There is also renewed interest by the industry in traditional Indian ingredients, millets, pulses, fermented foods, and cold-pressed oils reframed through modern supply chains. What is clear is that innovation today is no longer confined to flavour or packaging. It extends to sourcing ethics, processing methods, and nutritional integrity. Businesses that recognise this early are beginning to see health not as a constraint, but as an opportunity for differentiation.

The Effect of Profit on Health
Health and Profit Are No Longer Separate -
As diet-related health concerns rise, foods that prioritise nutrition, cleaner ingredients, and organic sourcing are moving from niche to necessity, opening new and more resilient revenue streams.

From Ethical Choice to Business Strategy -
For the industry, organic food is becoming a strategic business decision to help brands differentiate from competitors, build trust, and reduce long-term reputational risk.

Long-term value over short-term margins -
While health-focused and organic foods may involve higher initial costs, they often deliver sustained consumer loyalty and repeat demand, balancing profitability over time.

Food quality as a growth lever -
Companies that treat health as a core product value—not an add-on—are better positioned to align commercial success with public well-being.

The Profit vs. Responsibility Debate
The most common argument against healthier food systems is cost. Cleaner ingredients, better sourcing, and gentler processing often demand higher upfront investment. In a price-sensitive market like India, margins matter.

But this view is incomplete.
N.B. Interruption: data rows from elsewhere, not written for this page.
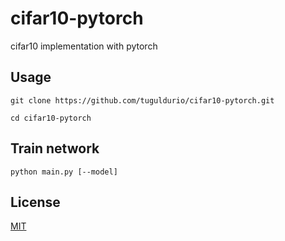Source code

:# cifar10-pytorch
cifar10 implementation with pytorch

## Usage
```
git clone https://github.com/tuguldurio/cifar10-pytorch.git

cd cifar10-pytorch
```

## Train network
```
python main.py [--model]
```


## License
[MIT](https://choosealicense.com/licenses/mit/)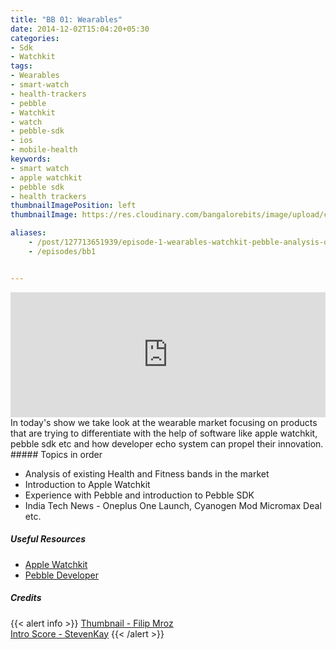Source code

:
 ```yaml
---
title: "BB 01: Wearables"
date: 2014-12-02T15:04:20+05:30
categories:
- Sdk
- Watchkit
tags:
- Wearables
- smart-watch
- health-trackers
- pebble
- Watchkit
- watch
- pebble-sdk
- ios
- mobile-health
keywords:
- smart watch
- apple watchkit
- pebble sdk
- health trackers
thumbnailImagePosition: left
thumbnailImage: https://res.cloudinary.com/bangalorebits/image/upload/c_scale,f_auto,fl_progressive,h_1200,q_auto,w_800/v1517410308/bb-episode-assets/bb1-thumbnail.jpg

aliases:
    - /post/127713651939/episode-1-wearables-watchkit-pebble-analysis-of
    - /episodes/bb1


---
```

<iframe frameborder='0' height='200px' scrolling='no' seamless src='https://embed.simplecast.com/7d3a785a?color=f5f5f5' width='100%'></iframe>
<BR>
In today's show we take look at the wearable market focusing on products that are trying to differentiate with the help of software like apple watchkit, pebble sdk etc and how developer echo system can propel their innovation.  
<!--more-->
##### Topics in order


- Analysis of existing Health and Fitness bands in the market
- Introduction to Apple Watchkit
- Experience with Pebble and introduction to Pebble SDK
- India Tech News - Oneplus One Launch, Cyanogen Mod Micromax Deal etc.

##### Useful Resources
  - [Apple Watchkit](https://developer.apple.com/watchos/)
  - [Pebble Developer](https://developer.pebble.com)

##### Credits

{{< alert info  >}}
  [Thumbnail - Filip Mroz](https://unsplash.com/@mroz) <BR>
  [Intro Score - StevenKay](https://plus.google.com/+StevenKay_Detachment)
{{< /alert >}}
Short-term profitability achieved by compromising health carries hidden costs, loss of trust, regulatory risk, and long-term brand erosion. Conversely, companies that invest in integrity often build stronger consumer loyalty and resilience. Profitability and responsibility are not opposing forces; they operate on different timelines. Aligning with public health may be slower and more demanding, but it creates sustainable value in the long run.

Structural Barriers That Cannot Be Ignored
Despite positive momentum, real barriers remain. Healthier foods are often perceived as elitist or inaccessible. Consumer education is uneven, and misinformation is widespread. Farmers also face systemic challenges in the form of inconsistent demand and not enough support from the market. Supply chains built for speed and volume are not easily adapted to purity and traceability. These are systemic challenges that require patience and collaboration, and not quick fixes.

The future of India’s Food System will depend on Collaboration. Policymakers, businesses, farmers, nutrition experts, and consumers must work together in one ecosystem rather than in silos.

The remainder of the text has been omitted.